[Exercise] Write the data below out exactly as it stands. Do not include the pictures.

[Material supplied]
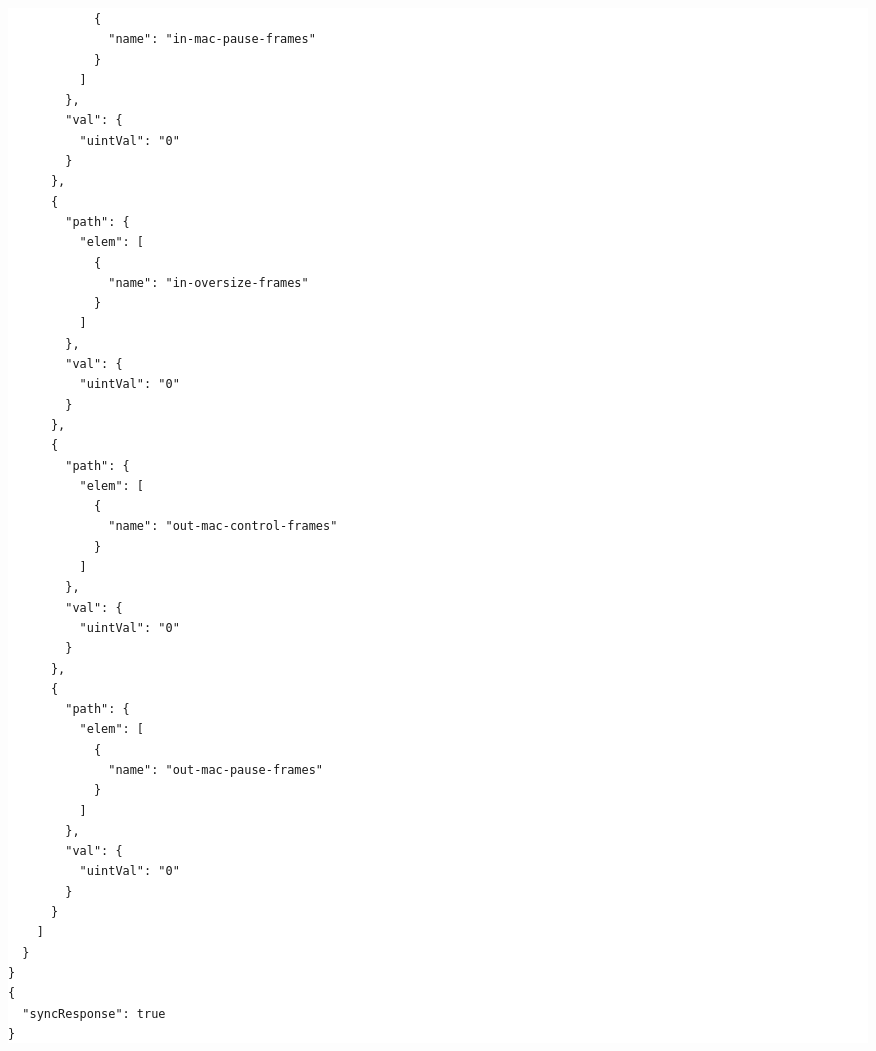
```
            {
              "name": "in-mac-pause-frames"
            }
          ]
        },
        "val": {
          "uintVal": "0"
        }
      },
      {
        "path": {
          "elem": [
            {
              "name": "in-oversize-frames"
            }
          ]
        },
        "val": {
          "uintVal": "0"
        }
      },
      {
        "path": {
          "elem": [
            {
              "name": "out-mac-control-frames"
            }
          ]
        },
        "val": {
          "uintVal": "0"
        }
      },
      {
        "path": {
          "elem": [
            {
              "name": "out-mac-pause-frames"
            }
          ]
        },
        "val": {
          "uintVal": "0"
        }
      }
    ]
  }
}
{
  "syncResponse": true
}

```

[Solution to this exercise]
```
            {
              "name": "in-mac-pause-frames"
            }
          ]
        },
        "val": {
          "uintVal": "0"
        }
      },
      {
        "path": {
          "elem": [
            {
              "name": "in-oversize-frames"
            }
          ]
        },
        "val": {
          "uintVal": "0"
        }
      },
      {
        "path": {
          "elem": [
            {
              "name": "out-mac-control-frames"
            }
          ]
        },
        "val": {
          "uintVal": "0"
        }
      },
      {
        "path": {
          "elem": [
            {
              "name": "out-mac-pause-frames"
            }
          ]
        },
        "val": {
          "uintVal": "0"
        }
      }
    ]
  }
}
{
  "syncResponse": true
}

```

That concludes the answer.